Within the data that follows, tally every line containing "dbms". Provide only the tally.

(Collected data)
▽

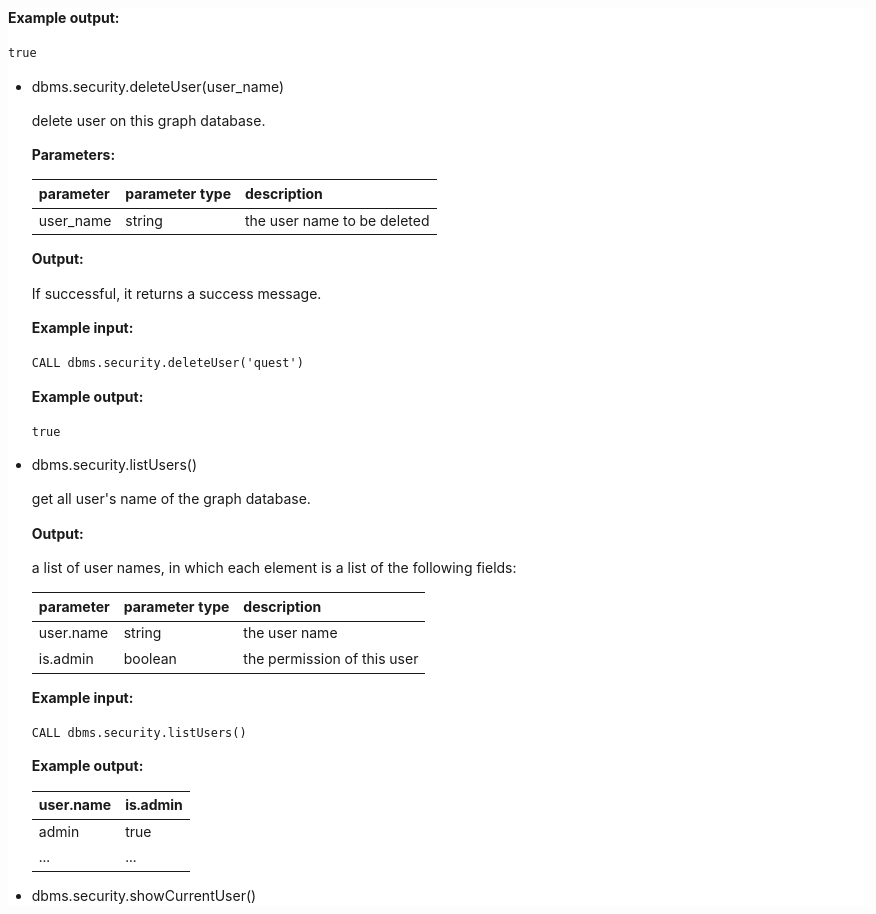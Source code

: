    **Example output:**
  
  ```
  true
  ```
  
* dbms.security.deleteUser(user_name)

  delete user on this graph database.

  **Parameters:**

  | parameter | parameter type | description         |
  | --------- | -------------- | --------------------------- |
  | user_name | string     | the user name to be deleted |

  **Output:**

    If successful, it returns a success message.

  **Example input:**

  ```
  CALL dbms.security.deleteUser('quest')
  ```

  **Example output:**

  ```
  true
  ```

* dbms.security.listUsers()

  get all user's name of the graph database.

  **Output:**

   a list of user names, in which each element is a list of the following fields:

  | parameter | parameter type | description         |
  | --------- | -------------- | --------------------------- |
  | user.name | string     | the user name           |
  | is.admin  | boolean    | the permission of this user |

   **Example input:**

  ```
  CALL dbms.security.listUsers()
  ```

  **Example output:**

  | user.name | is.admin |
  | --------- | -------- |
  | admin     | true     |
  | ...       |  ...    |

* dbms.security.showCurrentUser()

△

● **EXERCISE RESULT**
5